A cookie (or computer cookie) is a small information sent by a website and stored in the user's browser so that the website can consult the previous user activity.


Its main functions are:


You keep track of users: When a user enters their username and password, a cookie is stored so you do not have to be introducing them to each page server. However, a cookie does not identify only one person, but to a combination of computer-browser-user.


Get information about the user's browsing habits, and attempted spyware (spyware), by agencies and other advertising. This can cause privacy and is one of the reasons that the cookies have their detractors.


Cookies can be deleted, accepted or blocked as desired to this should only be conveniently set up the web browser.



Cookies are commonly used by web servers to differentiate users and to act differently depending on these.

One use of cookies is identified on a website. Users typically are identified by entering your credentials on a page validation; cookies allow the server to know that the user is already validated, and therefore may be allowed access services or perform operations that are restricted to unidentified users.


Other sites use cookies to customize their appearance according to user preferences. Sites that require identification often offer this feature, but is also present in other that do not require. Customization includes presentation and functionality.


Cookies are also used for tracking users through a website. The monitoring in one place is usually done with the intention of keeping usage statistics, while tracking across sites typically aims to create anonymous user profiles by advertising companies, which are then used to guide campaigns advertising (deciding which advertising use) based on user profiles.



Most modern browsers support cookies. However, a user can usually choose whether cookies should be used or not.


The browser can also include the possibility of specifying better which cookies should be accepted and which not. Specifically, the user can normally accept one of the following options: reject cookies from certain domains; reject third party cookies; accept cookies and not persistent (deleted when the browser is closed); allow the server to create cookies for a different domain. In addition, browsers can also allow users to see and delete cookies individually.

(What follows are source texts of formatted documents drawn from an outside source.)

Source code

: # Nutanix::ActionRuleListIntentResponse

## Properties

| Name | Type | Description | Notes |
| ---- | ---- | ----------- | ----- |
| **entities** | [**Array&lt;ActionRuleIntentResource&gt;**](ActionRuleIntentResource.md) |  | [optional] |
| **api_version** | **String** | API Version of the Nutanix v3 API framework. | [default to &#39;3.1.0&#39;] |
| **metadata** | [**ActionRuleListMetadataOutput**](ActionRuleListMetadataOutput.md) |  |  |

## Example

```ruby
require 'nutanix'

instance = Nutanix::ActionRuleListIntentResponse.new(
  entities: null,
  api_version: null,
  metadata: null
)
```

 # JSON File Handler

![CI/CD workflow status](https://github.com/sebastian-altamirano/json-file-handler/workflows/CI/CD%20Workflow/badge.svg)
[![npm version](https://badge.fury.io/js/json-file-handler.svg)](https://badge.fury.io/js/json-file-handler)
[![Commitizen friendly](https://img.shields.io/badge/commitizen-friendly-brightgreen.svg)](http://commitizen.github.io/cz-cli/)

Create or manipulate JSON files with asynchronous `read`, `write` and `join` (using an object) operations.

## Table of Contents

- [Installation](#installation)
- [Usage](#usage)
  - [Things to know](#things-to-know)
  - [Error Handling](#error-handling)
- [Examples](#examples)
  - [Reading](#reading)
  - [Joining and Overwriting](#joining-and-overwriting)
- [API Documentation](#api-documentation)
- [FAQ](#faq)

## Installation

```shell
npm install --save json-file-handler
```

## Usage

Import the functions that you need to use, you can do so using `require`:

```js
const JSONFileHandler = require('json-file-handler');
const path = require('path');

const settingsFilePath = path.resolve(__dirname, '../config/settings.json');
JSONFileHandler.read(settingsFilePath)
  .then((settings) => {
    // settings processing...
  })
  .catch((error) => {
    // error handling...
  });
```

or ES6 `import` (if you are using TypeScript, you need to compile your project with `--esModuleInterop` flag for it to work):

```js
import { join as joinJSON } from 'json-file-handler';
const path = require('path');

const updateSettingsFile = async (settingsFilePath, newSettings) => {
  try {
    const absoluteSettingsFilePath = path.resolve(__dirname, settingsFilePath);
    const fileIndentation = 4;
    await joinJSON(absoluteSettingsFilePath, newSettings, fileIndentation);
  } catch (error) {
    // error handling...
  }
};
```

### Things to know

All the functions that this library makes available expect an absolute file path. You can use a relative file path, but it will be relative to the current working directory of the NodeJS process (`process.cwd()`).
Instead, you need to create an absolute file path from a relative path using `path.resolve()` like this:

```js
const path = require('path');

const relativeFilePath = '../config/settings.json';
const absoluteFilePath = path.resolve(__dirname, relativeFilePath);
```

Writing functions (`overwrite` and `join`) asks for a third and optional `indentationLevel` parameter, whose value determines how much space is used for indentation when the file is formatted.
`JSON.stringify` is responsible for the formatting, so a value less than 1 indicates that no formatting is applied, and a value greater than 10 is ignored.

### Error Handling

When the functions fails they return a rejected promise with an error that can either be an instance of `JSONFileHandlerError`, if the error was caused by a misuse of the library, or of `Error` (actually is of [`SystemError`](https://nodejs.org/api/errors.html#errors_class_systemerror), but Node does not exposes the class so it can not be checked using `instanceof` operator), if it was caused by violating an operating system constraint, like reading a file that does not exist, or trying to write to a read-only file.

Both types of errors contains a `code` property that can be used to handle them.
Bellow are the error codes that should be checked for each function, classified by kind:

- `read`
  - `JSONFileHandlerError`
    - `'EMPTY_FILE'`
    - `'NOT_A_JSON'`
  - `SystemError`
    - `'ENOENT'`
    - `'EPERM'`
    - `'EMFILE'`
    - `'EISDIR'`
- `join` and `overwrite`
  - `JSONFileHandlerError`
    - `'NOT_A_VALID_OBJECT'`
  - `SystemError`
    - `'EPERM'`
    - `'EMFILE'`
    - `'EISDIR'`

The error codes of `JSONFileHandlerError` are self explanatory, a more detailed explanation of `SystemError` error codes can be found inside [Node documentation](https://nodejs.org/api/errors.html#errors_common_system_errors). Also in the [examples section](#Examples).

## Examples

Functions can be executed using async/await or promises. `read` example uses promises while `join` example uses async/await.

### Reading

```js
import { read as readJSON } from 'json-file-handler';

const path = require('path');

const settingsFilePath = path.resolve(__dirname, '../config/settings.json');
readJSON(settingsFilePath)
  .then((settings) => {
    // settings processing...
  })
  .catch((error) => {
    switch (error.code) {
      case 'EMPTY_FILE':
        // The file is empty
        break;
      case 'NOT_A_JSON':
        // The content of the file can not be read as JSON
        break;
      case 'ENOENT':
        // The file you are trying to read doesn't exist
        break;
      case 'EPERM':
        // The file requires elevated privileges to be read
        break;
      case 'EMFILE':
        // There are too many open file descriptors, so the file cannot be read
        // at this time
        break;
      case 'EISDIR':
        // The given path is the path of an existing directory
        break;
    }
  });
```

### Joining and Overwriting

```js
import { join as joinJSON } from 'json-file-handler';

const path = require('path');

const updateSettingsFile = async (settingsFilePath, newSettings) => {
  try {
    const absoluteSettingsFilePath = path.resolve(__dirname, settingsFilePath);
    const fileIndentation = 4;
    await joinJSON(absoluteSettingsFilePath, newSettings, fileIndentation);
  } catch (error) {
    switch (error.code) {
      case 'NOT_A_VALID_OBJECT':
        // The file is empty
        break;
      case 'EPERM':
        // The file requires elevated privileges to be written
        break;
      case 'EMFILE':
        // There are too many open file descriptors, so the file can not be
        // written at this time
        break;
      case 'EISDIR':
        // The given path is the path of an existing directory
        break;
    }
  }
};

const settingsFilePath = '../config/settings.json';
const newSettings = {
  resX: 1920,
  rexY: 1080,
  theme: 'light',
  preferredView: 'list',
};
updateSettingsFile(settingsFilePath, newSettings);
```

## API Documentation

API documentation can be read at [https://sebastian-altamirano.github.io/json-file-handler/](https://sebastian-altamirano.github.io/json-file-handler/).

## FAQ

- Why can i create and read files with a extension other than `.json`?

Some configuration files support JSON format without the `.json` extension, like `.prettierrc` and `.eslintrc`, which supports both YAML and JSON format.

Cookies have important implications for the privacy and anonymity of Web users. Although only cookies that defined the server or another in the same domain, a Web page can contain images and other components stored on servers in other domains are sent. The cookies that are created during the requests of these components are called third-party cookies.


Advertising companies use third-party cookies to track users across multiple sites. Specifically, an advertising company can track a user across all pages where it has placed advertising images or web bugs. Knowledge of the pages visited by a user allows these companies to direct their advertising according to the alleged preference.


The possibility of creating a profile of users has been considered as a potential threat to privacy, even when tracking is limited to a single domain, but especially when across multiple domains using third party cookies. For that reason, some countries have legislation cookies.

The EU directive 2002 privacy in telecommunications contains rules about the use of cookies. In particular, Article 5, paragraph 3 provides that the data storage (such as cookies) on a user's computer can only be made if:


the user receives information about how the data are used;
the user has the possibility to reject the transaction.

However, this article also states that storing data that is necessary for technical reasons is allowed as an exception.